Stored data entries:
-------

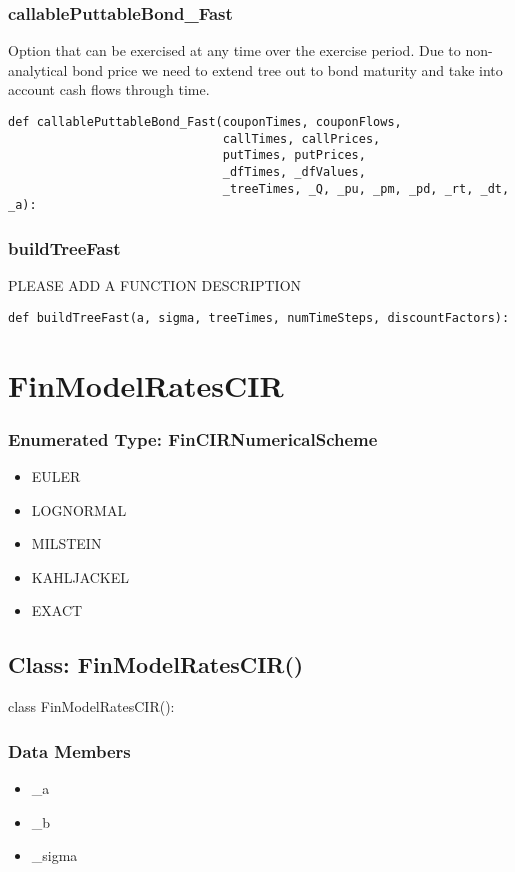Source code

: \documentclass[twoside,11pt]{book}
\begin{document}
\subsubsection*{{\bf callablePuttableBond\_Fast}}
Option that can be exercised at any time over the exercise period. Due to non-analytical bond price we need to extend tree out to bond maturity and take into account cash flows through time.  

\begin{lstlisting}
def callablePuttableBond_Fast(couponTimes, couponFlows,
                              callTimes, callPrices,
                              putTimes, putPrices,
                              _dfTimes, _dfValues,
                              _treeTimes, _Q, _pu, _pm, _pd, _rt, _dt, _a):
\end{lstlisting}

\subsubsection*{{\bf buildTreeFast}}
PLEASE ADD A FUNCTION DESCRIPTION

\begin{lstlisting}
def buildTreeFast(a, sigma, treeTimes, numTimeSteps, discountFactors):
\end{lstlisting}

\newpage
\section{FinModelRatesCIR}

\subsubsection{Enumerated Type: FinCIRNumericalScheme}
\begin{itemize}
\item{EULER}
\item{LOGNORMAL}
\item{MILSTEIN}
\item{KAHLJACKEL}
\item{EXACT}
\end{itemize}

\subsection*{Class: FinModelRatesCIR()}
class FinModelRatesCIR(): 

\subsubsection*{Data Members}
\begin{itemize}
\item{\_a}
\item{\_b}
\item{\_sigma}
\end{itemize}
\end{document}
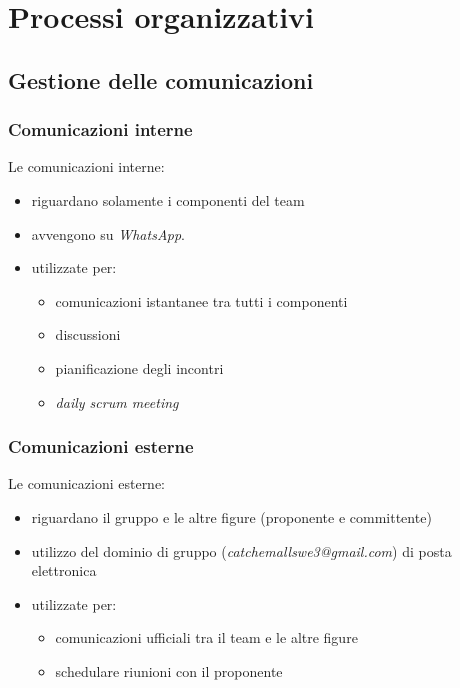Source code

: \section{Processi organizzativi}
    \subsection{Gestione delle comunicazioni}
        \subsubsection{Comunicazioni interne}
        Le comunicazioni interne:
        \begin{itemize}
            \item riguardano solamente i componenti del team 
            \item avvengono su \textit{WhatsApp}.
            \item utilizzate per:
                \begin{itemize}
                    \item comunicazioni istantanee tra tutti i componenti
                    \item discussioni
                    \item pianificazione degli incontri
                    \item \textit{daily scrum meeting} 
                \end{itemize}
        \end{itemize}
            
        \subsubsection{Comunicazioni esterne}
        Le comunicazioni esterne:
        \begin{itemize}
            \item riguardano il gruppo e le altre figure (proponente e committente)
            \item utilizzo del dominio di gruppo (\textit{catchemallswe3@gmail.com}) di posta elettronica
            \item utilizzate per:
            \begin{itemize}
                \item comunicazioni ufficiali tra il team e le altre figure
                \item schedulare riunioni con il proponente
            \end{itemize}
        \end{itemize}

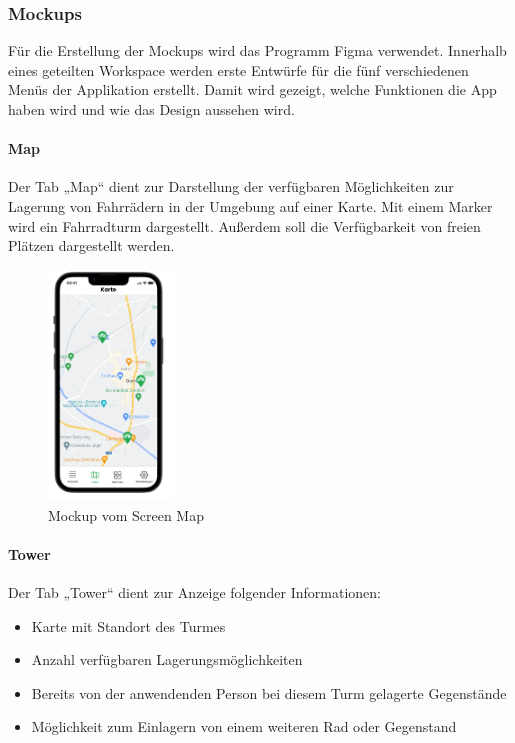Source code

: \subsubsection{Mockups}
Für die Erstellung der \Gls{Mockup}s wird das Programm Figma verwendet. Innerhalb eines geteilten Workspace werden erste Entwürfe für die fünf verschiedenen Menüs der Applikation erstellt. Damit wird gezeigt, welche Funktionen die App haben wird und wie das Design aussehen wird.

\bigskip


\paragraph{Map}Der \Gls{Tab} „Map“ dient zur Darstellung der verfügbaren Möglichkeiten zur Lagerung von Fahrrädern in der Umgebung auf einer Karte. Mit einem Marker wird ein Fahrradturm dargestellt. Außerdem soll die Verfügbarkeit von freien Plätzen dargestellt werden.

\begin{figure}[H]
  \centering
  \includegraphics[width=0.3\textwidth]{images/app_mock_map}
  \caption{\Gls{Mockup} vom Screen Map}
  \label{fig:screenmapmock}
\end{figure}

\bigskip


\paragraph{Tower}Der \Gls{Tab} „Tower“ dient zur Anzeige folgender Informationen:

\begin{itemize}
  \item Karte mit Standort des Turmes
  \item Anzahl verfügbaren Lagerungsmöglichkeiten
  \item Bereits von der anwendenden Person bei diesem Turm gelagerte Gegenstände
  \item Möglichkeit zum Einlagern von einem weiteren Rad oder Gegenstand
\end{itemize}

-------

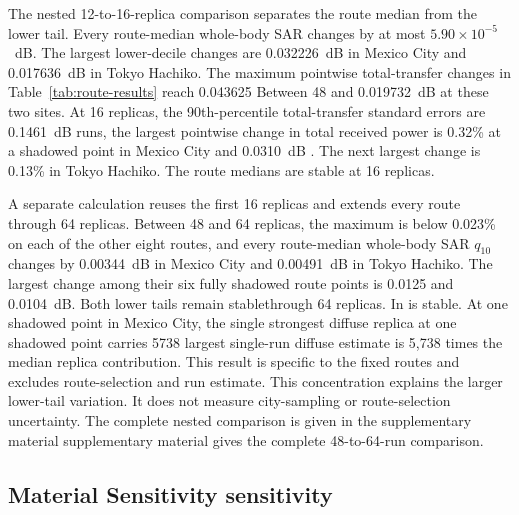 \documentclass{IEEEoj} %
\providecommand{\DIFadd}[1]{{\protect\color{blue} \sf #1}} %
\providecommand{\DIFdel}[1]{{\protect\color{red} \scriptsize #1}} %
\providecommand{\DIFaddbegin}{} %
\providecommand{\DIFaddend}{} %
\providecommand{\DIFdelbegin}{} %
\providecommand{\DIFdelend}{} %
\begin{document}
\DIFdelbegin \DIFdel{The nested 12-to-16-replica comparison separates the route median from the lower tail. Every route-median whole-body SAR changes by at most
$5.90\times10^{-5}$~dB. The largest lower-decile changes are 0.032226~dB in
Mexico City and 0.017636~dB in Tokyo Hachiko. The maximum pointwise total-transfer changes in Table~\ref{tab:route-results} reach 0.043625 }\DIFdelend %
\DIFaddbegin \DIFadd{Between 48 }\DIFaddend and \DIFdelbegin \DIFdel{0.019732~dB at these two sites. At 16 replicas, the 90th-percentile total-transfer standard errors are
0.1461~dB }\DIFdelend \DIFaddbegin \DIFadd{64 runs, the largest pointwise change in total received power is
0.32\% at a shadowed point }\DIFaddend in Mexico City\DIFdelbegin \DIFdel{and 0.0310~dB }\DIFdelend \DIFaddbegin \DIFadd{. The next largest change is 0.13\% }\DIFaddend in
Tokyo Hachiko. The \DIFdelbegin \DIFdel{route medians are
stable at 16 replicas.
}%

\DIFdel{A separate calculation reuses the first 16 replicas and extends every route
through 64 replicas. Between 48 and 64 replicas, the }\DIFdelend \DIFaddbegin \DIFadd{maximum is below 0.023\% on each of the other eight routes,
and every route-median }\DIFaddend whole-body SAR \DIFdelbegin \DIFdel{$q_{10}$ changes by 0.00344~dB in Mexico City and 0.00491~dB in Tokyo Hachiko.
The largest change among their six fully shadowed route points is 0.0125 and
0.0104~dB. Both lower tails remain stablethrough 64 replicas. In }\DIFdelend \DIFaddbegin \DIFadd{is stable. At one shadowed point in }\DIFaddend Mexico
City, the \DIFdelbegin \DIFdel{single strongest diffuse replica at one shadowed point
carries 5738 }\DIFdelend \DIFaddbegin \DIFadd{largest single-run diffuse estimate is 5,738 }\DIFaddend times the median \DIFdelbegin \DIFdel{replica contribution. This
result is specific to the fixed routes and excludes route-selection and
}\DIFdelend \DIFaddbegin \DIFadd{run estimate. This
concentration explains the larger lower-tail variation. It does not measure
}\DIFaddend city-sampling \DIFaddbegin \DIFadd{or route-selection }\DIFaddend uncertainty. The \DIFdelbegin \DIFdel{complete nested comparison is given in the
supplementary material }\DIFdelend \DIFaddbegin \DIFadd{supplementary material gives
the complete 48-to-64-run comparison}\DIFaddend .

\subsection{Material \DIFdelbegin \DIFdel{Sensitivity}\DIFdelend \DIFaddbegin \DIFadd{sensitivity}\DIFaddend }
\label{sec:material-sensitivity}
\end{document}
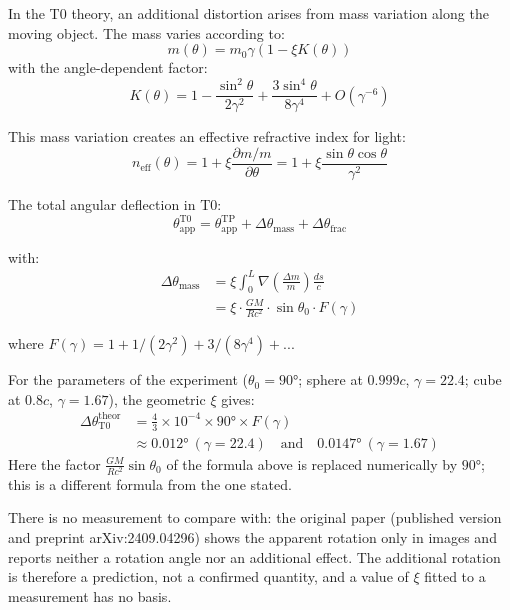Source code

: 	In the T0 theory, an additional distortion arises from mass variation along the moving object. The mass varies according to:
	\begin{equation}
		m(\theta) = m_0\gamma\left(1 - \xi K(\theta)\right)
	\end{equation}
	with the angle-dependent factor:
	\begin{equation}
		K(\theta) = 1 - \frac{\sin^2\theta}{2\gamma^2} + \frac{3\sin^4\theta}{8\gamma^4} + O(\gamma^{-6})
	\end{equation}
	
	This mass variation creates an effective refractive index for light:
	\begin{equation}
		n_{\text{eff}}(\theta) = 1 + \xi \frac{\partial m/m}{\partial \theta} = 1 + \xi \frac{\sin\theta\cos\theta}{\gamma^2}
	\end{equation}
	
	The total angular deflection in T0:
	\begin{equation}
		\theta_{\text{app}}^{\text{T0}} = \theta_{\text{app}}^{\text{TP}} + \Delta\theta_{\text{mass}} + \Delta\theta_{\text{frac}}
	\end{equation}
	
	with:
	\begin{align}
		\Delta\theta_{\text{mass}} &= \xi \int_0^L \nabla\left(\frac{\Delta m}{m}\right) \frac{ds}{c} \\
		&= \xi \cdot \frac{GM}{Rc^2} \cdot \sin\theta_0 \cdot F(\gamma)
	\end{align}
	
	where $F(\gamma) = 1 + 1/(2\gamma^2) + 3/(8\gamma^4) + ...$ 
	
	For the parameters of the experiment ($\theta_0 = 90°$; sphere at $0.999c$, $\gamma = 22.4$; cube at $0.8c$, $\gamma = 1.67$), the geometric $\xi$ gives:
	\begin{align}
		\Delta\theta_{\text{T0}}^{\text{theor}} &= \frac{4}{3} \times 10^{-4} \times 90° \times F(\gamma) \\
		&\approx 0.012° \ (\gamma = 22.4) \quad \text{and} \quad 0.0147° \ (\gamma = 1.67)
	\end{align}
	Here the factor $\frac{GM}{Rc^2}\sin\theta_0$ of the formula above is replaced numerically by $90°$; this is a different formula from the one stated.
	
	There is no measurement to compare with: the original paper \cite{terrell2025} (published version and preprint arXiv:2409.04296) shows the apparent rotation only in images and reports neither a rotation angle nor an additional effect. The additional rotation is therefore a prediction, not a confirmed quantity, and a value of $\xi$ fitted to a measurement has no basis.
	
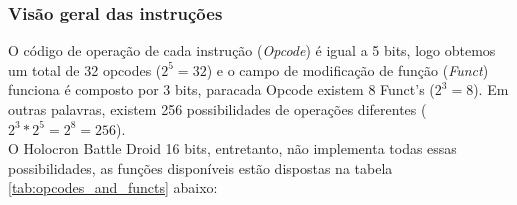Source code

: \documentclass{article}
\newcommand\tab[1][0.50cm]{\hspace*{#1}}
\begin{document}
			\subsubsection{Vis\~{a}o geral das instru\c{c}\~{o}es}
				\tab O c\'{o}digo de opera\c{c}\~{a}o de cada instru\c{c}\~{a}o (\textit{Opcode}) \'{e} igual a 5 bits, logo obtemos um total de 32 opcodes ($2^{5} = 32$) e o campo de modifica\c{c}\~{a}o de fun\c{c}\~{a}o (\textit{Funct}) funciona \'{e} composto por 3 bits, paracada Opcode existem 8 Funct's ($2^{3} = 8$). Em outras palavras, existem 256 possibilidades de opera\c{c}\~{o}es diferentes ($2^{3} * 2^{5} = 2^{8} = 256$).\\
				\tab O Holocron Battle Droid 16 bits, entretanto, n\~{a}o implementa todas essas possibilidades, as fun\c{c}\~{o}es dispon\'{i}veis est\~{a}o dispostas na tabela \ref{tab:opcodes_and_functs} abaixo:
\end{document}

-------

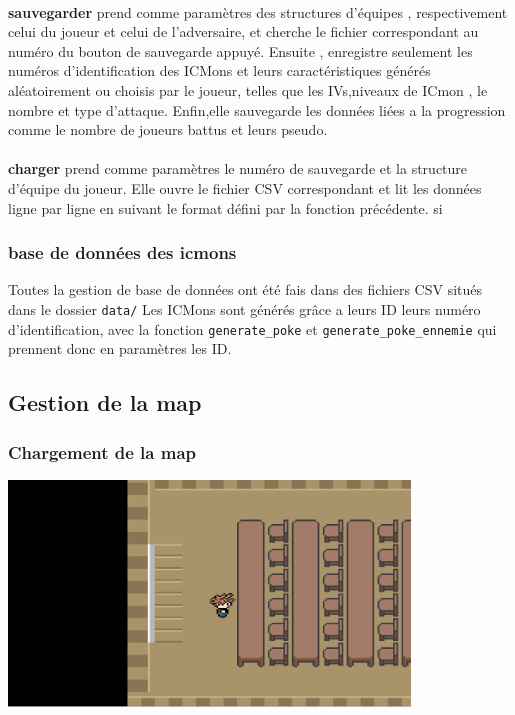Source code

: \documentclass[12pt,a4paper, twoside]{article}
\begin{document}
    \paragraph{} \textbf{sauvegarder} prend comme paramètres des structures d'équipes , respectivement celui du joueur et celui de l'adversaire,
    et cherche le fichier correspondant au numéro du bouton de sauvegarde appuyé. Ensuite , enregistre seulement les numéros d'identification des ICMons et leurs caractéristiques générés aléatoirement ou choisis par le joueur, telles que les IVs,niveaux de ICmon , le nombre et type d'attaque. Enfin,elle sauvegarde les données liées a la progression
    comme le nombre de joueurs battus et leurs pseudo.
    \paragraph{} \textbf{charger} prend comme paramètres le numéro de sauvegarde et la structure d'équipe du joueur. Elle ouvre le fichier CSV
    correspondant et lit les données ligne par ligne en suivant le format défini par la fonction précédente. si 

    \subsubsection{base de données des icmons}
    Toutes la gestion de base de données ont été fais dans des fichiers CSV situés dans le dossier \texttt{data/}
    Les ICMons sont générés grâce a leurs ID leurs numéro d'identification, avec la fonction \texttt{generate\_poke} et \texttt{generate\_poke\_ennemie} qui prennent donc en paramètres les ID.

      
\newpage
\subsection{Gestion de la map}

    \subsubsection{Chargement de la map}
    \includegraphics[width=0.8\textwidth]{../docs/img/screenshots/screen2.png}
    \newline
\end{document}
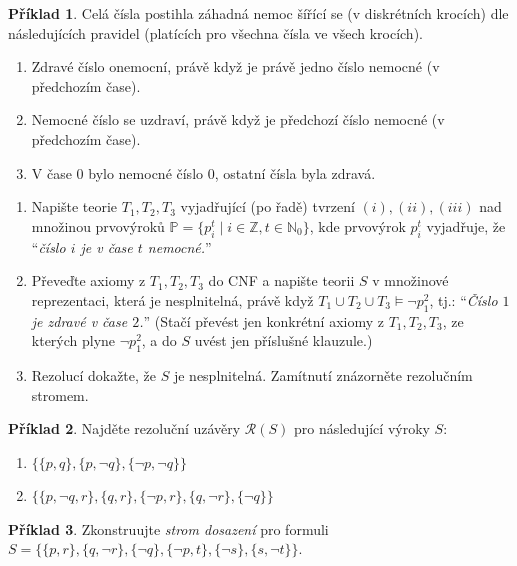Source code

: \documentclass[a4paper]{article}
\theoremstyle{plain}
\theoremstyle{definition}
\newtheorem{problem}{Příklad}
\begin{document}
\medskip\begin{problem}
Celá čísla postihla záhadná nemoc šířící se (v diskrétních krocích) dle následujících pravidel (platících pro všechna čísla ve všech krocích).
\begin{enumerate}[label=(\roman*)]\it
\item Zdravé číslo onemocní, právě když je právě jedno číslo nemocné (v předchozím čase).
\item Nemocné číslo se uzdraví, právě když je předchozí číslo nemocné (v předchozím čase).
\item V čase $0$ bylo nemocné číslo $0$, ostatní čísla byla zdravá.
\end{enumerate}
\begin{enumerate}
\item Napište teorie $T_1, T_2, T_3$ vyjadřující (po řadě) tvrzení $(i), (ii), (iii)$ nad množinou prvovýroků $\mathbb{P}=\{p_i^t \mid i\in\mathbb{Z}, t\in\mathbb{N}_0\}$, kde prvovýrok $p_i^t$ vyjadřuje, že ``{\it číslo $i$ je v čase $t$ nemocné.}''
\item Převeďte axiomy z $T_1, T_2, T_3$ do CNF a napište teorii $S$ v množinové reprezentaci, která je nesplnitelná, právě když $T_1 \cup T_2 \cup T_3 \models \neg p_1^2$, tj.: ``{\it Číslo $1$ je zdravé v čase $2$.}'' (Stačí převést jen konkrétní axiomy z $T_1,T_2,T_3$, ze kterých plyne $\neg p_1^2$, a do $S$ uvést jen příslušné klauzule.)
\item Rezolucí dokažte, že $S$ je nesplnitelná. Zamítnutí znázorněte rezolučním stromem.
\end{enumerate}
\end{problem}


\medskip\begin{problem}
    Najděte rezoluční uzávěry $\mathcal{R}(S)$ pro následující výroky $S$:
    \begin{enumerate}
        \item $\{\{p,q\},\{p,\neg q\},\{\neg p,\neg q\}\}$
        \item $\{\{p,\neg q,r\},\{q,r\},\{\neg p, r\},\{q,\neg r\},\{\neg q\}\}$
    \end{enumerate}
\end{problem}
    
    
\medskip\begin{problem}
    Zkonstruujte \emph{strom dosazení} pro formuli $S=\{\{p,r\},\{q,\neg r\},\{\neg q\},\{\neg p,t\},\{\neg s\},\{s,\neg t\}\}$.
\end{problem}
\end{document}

-------

*HOW TO COMPLETE THIS TASK:* Working from the entries above, find every line in which the word "paragraph" occurs and copy it.

*SOLUTION FOR THIS PROBLEM:*
\paragraph{Map}Der \Gls{Tab} „Map“ dient zur Darstellung der verfügbaren Möglichkeiten zur Lagerung von Fahrrädern in der Umgebung auf einer Karte. Mit einem Marker wird ein Fahrradturm dargestellt. Außerdem soll die Verfügbarkeit von freien Plätzen dargestellt werden.
\paragraph{Tower}Der \Gls{Tab} „Tower“ dient zur Anzeige folgender Informationen:
    \paragraph{} \textbf{sauvegarder} prend comme paramètres des structures d'équipes , respectivement celui du joueur et celui de l'adversaire,
    \paragraph{} \textbf{charger} prend comme paramètres le numéro de sauvegarde et la structure d'équipe du joueur. Elle ouvre le fichier CSV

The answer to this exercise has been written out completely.